=== Listed records ===
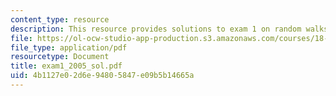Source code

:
 ```yaml
---
content_type: resource
description: This resource provides solutions to exam 1 on random walks and diffusion.
file: https://ol-ocw-studio-app-production.s3.amazonaws.com/courses/18-366-random-walks-and-diffusion-fall-2006/4b1127e02d6e94805847e09b5b14665a_exam1_2005_sol.pdf
file_type: application/pdf
resourcetype: Document
title: exam1_2005_sol.pdf
uid: 4b1127e0-2d6e-9480-5847-e09b5b14665a
---
```

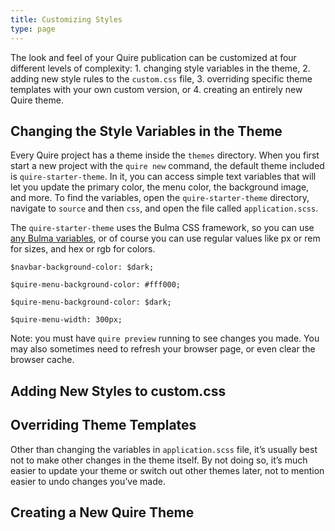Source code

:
```yaml
---
title: Customizing Styles
type: page
---
```


The look and feel of your Quire publication can be customized at four different levels of complexity: 1. changing style variables in the theme, 2. adding new style rules to the `custom.css` file, 3. overriding specific theme templates with your own custom version, or 4. creating an entirely new Quire theme.

## Changing the Style Variables in the Theme

Every Quire project has a theme inside the `themes` directory. When you first start a new project with the `quire new` command, the default theme included is `quire-starter-theme`. In it, you can access simple text variables that will let you update the primary color, the menu color, the background image, and more. To find the variables, open the `quire-starter-theme` directory, navigate to `source` and then `css`, and open the file called `application.scss`.

The `quire-starter-theme` uses the Bulma CSS framework, so you can use [any Bulma variables](https://bulma.io/documentation/overview/variables/), or of course you can use regular values like px or rem for sizes, and hex or rgb for colors.

```
$navbar-background-color: $dark;

$quire-menu-background-color: #fff000;

$quire-menu-background-color: $dark;

$quire-menu-width: 300px;

```

Note: you must have `quire preview` running to see changes you made. You may also sometimes need to refresh your browser page, or even clear the browser cache.

## Adding New Styles to custom.css

## Overriding Theme Templates

Other than changing the variables in `application.scss` file, it’s usually best not to make other changes in the theme itself. By not doing so, it’s much easier to update your theme or switch out other themes later, not to mention easier to undo changes you’ve made.

## Creating a New Quire Theme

=== Directions ===
Within the listing above, the range opens at the line with "The look and" and closes at the line with "## Changing the Style Variables in the Theme". Reproduce exactly the lines of that range, including both ends.

=== Exercise answer ===
The look and feel of your Quire publication can be customized at four different levels of complexity: 1. changing style variables in the theme, 2. adding new style rules to the `custom.css` file, 3. overriding specific theme templates with your own custom version, or 4. creating an entirely new Quire theme.

## Changing the Style Variables in the Theme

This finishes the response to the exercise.